I am in Paris...

今日はうちの飼い犬Fの誕生日。
あれ、犬なんて飼ってたの?
そう。ただし、この犬は食べもしないし、排泄もしない。
でも、私が外出する時には、大抵ついてくる。
時々吠える。オヤジみたいな声でいろいろとコメントする。よくおならをする。
近くのドラッグストアで、いろんな動物に埋もれてる中から発見して家に連れて来た。
種類は? ミニチュアダックス。買った時のタグに誕生日が記載されていた。
今日で二歳になる。さっきから、チャーリーブラウンのクリスマスの音楽に合わせて踊っている。
職業:ファッションフォトグラファー。ただし、最近、映画監督もやってみたいなあと思っているらしい。映画を見ている時のコメントがなかなか冴える。アントニオーニの『Blow-up』(邦題:『欲望』)が好きらしく、口癖は "I am in Paris."。

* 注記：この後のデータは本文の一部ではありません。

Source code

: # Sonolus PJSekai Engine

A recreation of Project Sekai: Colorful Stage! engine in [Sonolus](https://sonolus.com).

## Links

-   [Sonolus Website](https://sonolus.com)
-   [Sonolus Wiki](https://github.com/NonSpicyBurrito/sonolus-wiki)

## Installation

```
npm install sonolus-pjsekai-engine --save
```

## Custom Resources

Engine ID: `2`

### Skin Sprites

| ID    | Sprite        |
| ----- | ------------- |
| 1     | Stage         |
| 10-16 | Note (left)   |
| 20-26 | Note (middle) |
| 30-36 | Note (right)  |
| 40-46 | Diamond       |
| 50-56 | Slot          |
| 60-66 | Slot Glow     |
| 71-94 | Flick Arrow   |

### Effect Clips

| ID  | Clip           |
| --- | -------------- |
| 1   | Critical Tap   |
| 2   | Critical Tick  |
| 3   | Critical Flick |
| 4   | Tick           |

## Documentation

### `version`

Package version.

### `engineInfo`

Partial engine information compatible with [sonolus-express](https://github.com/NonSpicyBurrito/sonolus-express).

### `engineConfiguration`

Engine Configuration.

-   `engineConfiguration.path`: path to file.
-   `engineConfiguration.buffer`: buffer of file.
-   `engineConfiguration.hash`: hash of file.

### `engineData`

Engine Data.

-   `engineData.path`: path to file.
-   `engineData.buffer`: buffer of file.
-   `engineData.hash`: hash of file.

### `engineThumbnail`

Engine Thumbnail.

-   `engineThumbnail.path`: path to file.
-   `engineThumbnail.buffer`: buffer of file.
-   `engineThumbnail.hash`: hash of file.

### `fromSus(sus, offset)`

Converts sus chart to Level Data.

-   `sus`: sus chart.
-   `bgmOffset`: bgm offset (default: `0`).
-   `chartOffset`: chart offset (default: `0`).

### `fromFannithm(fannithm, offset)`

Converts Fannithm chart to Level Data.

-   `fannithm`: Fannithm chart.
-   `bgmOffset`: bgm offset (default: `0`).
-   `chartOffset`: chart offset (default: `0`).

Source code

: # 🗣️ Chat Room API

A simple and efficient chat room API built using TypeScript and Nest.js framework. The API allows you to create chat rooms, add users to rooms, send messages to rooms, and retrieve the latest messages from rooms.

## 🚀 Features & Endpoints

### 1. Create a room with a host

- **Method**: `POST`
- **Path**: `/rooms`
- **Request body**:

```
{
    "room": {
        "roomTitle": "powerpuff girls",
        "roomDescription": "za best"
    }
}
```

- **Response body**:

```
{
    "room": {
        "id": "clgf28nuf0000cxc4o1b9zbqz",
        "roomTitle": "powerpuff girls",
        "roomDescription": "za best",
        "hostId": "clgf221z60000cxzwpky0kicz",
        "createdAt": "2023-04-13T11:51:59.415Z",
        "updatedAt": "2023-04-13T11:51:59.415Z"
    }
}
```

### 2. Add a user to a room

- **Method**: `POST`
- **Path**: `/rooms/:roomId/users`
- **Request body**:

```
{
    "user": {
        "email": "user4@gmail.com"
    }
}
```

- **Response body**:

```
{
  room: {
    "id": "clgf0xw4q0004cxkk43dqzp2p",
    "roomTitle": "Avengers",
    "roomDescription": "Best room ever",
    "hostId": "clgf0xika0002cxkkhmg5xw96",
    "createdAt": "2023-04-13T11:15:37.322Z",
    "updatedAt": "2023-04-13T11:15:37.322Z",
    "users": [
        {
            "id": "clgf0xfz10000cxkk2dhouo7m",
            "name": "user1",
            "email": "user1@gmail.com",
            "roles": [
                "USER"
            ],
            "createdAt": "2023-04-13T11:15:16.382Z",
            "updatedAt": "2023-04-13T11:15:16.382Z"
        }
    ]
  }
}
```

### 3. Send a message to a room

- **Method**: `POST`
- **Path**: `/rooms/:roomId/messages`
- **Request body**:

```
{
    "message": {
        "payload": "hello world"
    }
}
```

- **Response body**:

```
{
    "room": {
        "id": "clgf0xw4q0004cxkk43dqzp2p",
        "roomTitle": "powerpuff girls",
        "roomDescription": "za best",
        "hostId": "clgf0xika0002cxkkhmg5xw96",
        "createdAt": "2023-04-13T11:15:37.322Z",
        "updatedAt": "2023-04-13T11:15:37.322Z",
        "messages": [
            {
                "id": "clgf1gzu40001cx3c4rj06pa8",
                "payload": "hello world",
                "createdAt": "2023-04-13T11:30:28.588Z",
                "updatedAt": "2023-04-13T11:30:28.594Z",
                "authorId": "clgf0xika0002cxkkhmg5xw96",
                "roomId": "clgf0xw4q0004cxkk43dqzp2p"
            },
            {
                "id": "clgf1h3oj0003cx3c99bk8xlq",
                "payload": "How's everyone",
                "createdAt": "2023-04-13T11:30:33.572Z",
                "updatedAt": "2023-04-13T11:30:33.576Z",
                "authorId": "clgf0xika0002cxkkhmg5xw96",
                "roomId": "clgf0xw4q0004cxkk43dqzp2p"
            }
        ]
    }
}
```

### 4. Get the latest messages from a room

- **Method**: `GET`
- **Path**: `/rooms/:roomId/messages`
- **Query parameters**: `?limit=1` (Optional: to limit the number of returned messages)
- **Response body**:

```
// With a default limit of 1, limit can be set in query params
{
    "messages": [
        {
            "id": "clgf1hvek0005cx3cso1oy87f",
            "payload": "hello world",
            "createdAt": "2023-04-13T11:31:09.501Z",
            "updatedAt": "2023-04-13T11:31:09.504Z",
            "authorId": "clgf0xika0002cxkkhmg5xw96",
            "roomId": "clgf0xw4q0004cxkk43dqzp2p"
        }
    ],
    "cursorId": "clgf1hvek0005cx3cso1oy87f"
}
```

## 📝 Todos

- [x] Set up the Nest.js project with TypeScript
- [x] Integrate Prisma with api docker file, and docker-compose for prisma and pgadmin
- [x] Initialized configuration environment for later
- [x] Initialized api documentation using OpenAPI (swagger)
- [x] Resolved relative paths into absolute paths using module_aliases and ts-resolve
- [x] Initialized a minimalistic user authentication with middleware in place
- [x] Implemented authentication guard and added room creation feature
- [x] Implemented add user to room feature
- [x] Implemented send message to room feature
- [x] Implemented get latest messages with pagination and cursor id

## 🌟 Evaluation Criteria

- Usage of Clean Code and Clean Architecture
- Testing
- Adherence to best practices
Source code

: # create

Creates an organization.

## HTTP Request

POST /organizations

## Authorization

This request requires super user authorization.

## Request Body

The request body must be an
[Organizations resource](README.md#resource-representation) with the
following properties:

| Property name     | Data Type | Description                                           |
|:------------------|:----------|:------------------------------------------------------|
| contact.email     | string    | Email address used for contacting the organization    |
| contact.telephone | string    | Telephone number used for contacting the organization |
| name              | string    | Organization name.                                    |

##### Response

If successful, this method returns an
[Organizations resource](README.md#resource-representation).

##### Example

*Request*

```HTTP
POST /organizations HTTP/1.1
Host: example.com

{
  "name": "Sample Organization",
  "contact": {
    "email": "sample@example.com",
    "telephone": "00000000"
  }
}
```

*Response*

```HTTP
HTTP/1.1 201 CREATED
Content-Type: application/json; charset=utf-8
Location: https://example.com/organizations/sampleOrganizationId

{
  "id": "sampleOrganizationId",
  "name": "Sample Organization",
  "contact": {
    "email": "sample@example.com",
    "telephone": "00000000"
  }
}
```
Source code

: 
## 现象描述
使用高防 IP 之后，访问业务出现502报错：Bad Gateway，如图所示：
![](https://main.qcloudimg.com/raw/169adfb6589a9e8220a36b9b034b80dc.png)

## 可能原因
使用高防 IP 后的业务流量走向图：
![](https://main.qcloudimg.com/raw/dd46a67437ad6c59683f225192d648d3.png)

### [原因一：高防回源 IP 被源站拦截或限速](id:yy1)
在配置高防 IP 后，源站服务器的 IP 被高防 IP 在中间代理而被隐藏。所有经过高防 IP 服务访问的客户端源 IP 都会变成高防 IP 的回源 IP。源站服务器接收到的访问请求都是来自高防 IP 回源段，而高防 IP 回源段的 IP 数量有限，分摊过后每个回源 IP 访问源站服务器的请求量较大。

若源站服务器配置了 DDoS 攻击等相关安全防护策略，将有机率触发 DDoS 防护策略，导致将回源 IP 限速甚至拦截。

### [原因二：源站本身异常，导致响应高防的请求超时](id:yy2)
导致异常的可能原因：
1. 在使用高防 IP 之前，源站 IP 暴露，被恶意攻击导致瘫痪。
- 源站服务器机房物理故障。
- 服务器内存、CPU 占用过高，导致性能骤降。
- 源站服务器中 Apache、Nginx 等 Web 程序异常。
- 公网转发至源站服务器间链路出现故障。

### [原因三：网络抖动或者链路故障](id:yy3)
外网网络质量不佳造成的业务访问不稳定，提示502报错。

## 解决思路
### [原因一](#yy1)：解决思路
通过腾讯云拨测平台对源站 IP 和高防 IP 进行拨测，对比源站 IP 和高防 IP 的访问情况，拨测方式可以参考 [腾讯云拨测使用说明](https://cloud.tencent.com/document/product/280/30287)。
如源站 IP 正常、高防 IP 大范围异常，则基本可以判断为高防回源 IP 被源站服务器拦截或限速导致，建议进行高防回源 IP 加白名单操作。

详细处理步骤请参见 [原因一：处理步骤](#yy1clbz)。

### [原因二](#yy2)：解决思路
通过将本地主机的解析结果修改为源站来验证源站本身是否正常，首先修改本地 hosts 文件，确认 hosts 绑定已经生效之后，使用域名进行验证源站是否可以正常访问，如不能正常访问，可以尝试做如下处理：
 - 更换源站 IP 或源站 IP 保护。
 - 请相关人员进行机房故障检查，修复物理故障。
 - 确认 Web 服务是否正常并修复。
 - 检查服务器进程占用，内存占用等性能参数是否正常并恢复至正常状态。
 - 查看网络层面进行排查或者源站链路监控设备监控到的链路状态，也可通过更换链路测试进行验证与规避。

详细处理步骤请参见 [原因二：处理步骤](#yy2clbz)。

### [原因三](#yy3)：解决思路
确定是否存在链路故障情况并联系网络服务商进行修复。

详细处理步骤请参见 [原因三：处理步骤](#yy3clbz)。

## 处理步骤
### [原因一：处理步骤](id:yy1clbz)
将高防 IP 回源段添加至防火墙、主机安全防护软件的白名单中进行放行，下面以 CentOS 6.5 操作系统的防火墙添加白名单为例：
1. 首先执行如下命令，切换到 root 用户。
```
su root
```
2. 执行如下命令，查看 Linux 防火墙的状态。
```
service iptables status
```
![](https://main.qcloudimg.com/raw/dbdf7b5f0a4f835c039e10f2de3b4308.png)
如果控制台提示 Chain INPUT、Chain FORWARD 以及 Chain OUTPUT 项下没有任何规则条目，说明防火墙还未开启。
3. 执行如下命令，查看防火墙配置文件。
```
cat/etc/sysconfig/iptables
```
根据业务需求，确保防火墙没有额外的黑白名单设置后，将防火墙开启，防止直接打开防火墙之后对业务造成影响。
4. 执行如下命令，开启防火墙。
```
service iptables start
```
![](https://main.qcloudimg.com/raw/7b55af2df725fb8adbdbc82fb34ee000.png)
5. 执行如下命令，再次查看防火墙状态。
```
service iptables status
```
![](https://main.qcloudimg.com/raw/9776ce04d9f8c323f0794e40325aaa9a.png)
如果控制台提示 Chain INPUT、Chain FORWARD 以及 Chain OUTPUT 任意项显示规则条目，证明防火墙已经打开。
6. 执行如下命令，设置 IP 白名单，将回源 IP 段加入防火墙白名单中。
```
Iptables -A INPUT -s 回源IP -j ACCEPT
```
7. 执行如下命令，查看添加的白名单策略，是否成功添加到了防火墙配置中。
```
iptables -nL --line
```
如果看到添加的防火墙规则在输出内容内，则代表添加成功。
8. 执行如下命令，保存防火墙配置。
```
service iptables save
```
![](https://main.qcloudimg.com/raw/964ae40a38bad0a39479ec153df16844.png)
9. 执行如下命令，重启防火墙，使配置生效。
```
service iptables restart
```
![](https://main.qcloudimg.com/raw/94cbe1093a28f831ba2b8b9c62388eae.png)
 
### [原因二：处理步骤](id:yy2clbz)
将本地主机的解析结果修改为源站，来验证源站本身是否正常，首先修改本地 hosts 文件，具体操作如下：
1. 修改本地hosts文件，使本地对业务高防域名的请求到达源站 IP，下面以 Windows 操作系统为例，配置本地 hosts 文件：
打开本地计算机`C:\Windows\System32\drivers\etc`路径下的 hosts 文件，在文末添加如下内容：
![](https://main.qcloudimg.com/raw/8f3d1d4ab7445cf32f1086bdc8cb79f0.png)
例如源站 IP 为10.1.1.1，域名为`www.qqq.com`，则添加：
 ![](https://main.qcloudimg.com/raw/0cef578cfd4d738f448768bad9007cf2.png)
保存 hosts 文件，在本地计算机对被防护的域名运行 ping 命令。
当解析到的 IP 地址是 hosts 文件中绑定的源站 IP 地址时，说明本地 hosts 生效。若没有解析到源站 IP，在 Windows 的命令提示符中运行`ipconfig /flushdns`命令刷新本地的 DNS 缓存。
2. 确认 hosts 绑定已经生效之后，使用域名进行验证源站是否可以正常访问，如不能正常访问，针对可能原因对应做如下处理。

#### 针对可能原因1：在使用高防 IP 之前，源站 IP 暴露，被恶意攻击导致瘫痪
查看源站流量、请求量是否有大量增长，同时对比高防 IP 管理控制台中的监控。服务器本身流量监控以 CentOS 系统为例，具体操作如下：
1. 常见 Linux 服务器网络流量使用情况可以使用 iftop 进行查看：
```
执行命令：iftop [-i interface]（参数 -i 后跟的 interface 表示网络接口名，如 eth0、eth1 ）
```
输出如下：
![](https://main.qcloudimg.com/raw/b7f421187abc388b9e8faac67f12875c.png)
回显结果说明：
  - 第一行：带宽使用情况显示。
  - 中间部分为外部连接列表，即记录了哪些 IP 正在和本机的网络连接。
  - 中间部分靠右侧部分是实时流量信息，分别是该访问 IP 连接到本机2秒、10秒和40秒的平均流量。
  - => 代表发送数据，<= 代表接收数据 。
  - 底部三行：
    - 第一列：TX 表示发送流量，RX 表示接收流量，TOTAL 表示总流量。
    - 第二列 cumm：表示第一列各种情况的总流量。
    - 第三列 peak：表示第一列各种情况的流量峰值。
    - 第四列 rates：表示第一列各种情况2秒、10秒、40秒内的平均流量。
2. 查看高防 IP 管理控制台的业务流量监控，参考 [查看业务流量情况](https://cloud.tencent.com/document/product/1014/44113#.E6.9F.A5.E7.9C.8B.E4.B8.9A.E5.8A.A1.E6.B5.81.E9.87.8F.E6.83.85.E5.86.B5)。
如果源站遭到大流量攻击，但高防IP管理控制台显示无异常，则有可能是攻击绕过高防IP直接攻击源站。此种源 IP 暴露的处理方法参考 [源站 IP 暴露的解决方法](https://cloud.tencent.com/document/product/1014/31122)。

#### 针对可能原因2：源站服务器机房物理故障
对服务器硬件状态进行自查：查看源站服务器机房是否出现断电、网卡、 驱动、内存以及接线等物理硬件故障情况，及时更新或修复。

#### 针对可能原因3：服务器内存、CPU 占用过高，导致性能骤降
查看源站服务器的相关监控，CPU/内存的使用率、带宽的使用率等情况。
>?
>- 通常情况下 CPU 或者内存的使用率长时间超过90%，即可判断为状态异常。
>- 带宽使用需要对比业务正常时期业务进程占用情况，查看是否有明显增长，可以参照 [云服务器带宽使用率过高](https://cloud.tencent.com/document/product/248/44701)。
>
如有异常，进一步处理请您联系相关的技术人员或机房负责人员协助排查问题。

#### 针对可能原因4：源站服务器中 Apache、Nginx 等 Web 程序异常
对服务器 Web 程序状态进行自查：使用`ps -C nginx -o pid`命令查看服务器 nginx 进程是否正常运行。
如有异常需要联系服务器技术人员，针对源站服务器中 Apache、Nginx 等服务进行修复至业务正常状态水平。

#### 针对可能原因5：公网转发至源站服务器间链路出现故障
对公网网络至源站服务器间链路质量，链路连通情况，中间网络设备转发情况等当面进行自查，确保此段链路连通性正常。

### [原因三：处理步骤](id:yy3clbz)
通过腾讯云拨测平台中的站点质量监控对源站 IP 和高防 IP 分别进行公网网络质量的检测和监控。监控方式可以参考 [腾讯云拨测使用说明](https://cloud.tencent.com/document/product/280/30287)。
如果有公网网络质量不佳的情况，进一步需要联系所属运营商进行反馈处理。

誕生日ディナーは肉がいいと吠えるので、Vダウンタウンの洋食を食べさせる店に出掛けたら、知らないうちにお店がなくなっていた。私はその店のカキフライを食べるつもりだったのに。年末にこういう消滅は寂しい。犬の機嫌が悪くならないうちに、と入った店は居酒屋。結局、ギョウザだの牛肉コロッケだの、マグロの丼だの、そんなのを犬とラッコとつまむバースデーとなる。端から見ると、かなり変なテーブルだっただろうな。まあ、スカンク、アライグマ、アザラシなどが平気でその辺にちょろちょろしているVのことなので、誰もこの程度のことでは驚かないけれど。

クリスマスケーキの予約のできる日系カフェで休憩。バースデーケーキはいるのか、と問うと、犬はいらない、とか言うので、あらそう、とお茶など飲む。今年はやめとくか、とクリスマスケーキも予約しなかった。でも、その帰り道に犬が吠えること、吠えること。そんなにクリスマスケーキ欲しかったの? 帰り道になって吠えるあたりが、まだまだ子供である。

今夜は、こんな映画見た。

この映画の中のブリジッド・バルドーの美には、さすがの犬もグウの音も出なかった。下品な言い方になるけど、あのお尻にはひれ伏すしかない。それにしても、ゴダールの音の入れ方、変だよ。ものすごく、変。メロドラマっぽくて、でも、ほとんどその逆だったりもする。たぶん、全編通して、使われている音楽は一曲だけ? それがあんまりしつこく繰り返されるので、そのうち不覚にも感情が掻き回されてしまうのだ。面白い。